» YOUR INSTRUCTIONS:
Within the data that follows, tally every line containing "rasterization". Provide only the tally.

» RECORDS SHOWN:

• • • •

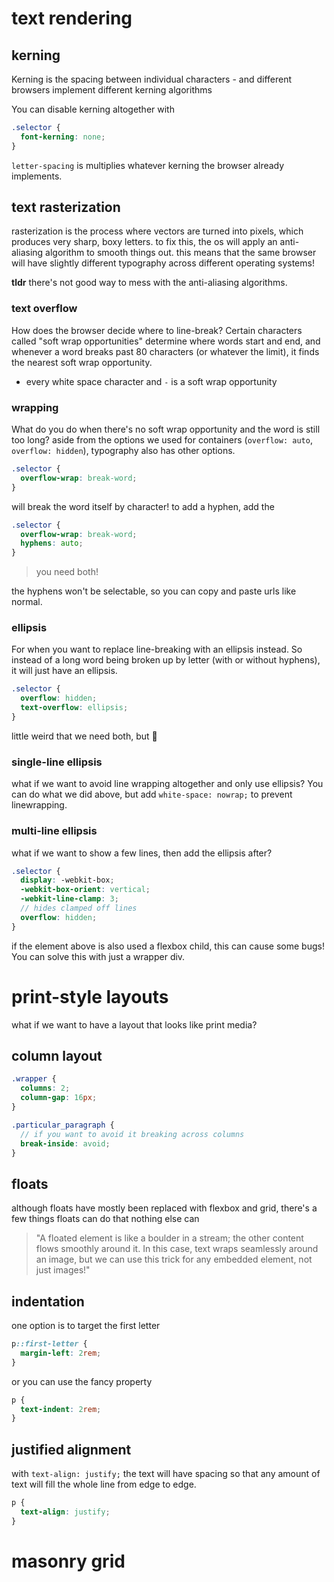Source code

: # text rendering

## kerning

Kerning is the spacing between individual characters - and different browsers implement different kerning algorithms

You can disable kerning altogether with

```scss
.selector {
  font-kerning: none;
}
```

`letter-spacing` is multiplies whatever kerning the browser already implements.

## text rasterization

rasterization is the process where vectors are turned into pixels, which produces very sharp, boxy letters. to fix this, the os will apply an anti-aliasing algorithm to smooth things out. this means that the same browser will have slightly different typography across different operating systems!

**tldr** there's not good way to mess with the anti-aliasing algorithms.

### text overflow

How does the browser decide where to line-break? Certain characters called "soft wrap opportunities" determine where words start and end, and whenever a word breaks past 80 characters (or whatever the limit), it finds the nearest soft wrap opportunity.

- every white space character and `-` is a soft wrap opportunity

### wrapping

What do you do when there's no soft wrap opportunity and the word is still too long? aside from the options we used for containers (`overflow: auto`, `overflow: hidden`), typography also has other options.

```scss
.selector {
  overflow-wrap: break-word;
}
```

will break the word itself by character! to add a hyphen, add the

```scss
.selector {
  overflow-wrap: break-word;
  hyphens: auto;
}
```

> you need both!

the hyphens won't be selectable, so you can copy and paste urls like normal.

### ellipsis

For when you want to replace line-breaking with an ellipsis instead. So instead of a long word being broken up by letter (with or without hyphens), it will just have an ellipsis.

```scss
.selector {
  overflow: hidden;
  text-overflow: ellipsis;
}
```

little weird that we need both, but :shrug:

### single-line ellipsis

what if we want to avoid line wrapping altogether and only use ellipsis? You can do what we did above, but add `white-space: nowrap;` to prevent linewrapping.

### multi-line ellipsis

what if we want to show a few lines, then add the ellipsis after?

```scss
.selector {
  display: -webkit-box;
  -webkit-box-orient: vertical;
  -webkit-line-clamp: 3;
  // hides clamped off lines
  overflow: hidden;
}
```

if the element above is also used a flexbox child, this can cause some bugs! You can solve this with just a wrapper div.

# print-style layouts

what if we want to have a layout that looks like print media?

## column layout

```scss
.wrapper {
  columns: 2;
  column-gap: 16px;
}

.particular_paragraph {
  // if you want to avoid it breaking across columns
  break-inside: avoid;
}
```

## floats

although floats have mostly been replaced with flexbox and grid, there's a few things floats can do that nothing else can

> "A floated element is like a boulder in a stream; the other content flows smoothly around it. In this case, text wraps seamlessly around an image, but we can use this trick for any embedded element, not just images!"

## indentation

one option is to target the first letter

```scss
p::first-letter {
  margin-left: 2rem;
}
```

or you can use the fancy property

```scss
p {
  text-indent: 2rem;
}
```

## justified alignment

with `text-align: justify;` the text will have spacing so that any amount of text will fill the whole line from edge to edge.

```scss
p {
  text-align: justify;
}
```

# masonry grid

• • • •

» EXPECTED OUTPUT:
2